Stored data entries
[Start of section]

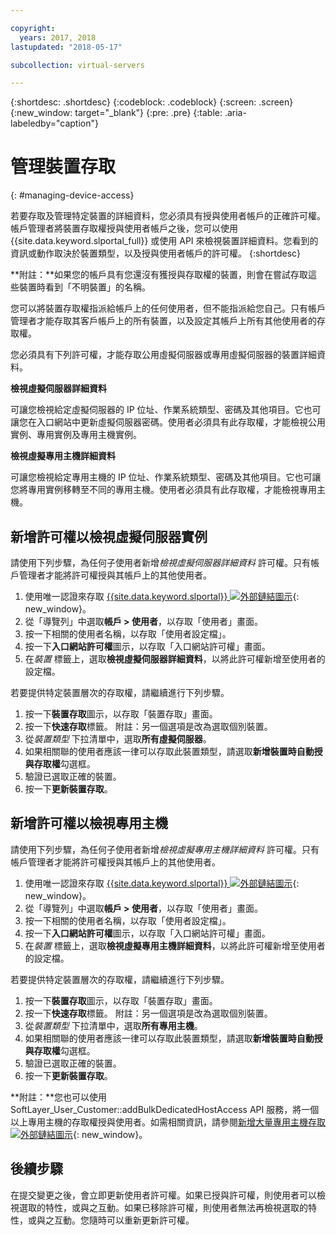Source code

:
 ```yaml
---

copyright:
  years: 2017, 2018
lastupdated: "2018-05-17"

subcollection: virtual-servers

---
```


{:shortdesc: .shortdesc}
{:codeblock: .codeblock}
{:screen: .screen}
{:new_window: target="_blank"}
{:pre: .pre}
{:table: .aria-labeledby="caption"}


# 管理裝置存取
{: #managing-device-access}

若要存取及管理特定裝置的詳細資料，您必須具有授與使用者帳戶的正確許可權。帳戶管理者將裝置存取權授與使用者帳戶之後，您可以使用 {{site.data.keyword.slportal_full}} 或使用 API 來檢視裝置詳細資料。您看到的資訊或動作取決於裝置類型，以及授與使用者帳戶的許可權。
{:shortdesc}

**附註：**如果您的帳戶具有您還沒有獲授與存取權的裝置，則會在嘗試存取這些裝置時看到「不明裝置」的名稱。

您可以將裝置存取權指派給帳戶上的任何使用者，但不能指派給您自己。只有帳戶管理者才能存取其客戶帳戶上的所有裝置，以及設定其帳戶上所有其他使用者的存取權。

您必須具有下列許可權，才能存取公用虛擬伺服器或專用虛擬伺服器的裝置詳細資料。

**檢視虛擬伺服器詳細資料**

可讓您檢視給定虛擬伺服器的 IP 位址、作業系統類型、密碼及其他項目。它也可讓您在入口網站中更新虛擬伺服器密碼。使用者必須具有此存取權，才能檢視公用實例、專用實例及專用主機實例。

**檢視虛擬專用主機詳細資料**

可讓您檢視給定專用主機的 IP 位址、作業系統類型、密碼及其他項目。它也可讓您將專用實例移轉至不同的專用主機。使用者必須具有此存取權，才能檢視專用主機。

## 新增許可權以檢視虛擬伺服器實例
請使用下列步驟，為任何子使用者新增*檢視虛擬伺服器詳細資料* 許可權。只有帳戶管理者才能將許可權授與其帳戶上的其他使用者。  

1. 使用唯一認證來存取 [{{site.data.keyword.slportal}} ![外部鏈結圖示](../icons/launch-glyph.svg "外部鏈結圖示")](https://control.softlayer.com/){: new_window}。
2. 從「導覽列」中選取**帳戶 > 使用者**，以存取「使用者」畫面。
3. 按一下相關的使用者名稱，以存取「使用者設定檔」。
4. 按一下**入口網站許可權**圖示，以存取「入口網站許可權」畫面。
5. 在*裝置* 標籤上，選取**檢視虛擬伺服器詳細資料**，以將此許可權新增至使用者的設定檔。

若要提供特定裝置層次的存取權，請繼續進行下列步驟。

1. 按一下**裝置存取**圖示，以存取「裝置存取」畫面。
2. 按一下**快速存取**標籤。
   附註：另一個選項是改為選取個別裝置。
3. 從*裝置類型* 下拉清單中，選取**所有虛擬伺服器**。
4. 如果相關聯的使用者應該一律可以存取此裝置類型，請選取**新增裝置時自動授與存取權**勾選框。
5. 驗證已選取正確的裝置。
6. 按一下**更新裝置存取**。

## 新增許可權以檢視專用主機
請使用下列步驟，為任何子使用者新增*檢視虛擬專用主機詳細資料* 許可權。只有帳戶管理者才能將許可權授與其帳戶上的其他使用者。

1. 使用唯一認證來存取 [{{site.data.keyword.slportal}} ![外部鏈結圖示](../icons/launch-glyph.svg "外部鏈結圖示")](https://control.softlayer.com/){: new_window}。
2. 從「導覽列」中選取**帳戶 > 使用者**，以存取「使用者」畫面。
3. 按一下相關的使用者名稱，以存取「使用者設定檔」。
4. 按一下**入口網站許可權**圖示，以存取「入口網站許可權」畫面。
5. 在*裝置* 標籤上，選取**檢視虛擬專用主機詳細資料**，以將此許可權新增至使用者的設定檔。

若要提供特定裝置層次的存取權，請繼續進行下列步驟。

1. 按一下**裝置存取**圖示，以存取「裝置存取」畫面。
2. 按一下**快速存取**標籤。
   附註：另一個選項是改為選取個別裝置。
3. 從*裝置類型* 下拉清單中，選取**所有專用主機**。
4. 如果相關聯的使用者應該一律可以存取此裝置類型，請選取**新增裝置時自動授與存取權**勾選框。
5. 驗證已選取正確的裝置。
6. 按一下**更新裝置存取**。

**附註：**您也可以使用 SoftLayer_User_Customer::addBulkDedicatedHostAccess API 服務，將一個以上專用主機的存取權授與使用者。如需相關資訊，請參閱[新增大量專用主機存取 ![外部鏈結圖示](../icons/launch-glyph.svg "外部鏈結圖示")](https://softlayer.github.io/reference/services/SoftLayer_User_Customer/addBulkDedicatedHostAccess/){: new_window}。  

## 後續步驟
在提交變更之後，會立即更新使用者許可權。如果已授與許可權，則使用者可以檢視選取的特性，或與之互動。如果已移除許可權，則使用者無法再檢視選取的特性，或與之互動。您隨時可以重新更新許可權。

[End of section]

**Problem to solve**. Begin at the first line of the records. Print every line through the one containing "## 新增許可權以檢視虛擬伺服器實例" exactly, but skip the pictures.

**Your response**.
Source code

:
 ```yaml
---

copyright:
  years: 2017, 2018
lastupdated: "2018-05-17"

subcollection: virtual-servers

---
```


{:shortdesc: .shortdesc}
{:codeblock: .codeblock}
{:screen: .screen}
{:new_window: target="_blank"}
{:pre: .pre}
{:table: .aria-labeledby="caption"}


# 管理裝置存取
{: #managing-device-access}

若要存取及管理特定裝置的詳細資料，您必須具有授與使用者帳戶的正確許可權。帳戶管理者將裝置存取權授與使用者帳戶之後，您可以使用 {{site.data.keyword.slportal_full}} 或使用 API 來檢視裝置詳細資料。您看到的資訊或動作取決於裝置類型，以及授與使用者帳戶的許可權。
{:shortdesc}

**附註：**如果您的帳戶具有您還沒有獲授與存取權的裝置，則會在嘗試存取這些裝置時看到「不明裝置」的名稱。

您可以將裝置存取權指派給帳戶上的任何使用者，但不能指派給您自己。只有帳戶管理者才能存取其客戶帳戶上的所有裝置，以及設定其帳戶上所有其他使用者的存取權。

您必須具有下列許可權，才能存取公用虛擬伺服器或專用虛擬伺服器的裝置詳細資料。

**檢視虛擬伺服器詳細資料**

可讓您檢視給定虛擬伺服器的 IP 位址、作業系統類型、密碼及其他項目。它也可讓您在入口網站中更新虛擬伺服器密碼。使用者必須具有此存取權，才能檢視公用實例、專用實例及專用主機實例。

**檢視虛擬專用主機詳細資料**

可讓您檢視給定專用主機的 IP 位址、作業系統類型、密碼及其他項目。它也可讓您將專用實例移轉至不同的專用主機。使用者必須具有此存取權，才能檢視專用主機。

## 新增許可權以檢視虛擬伺服器實例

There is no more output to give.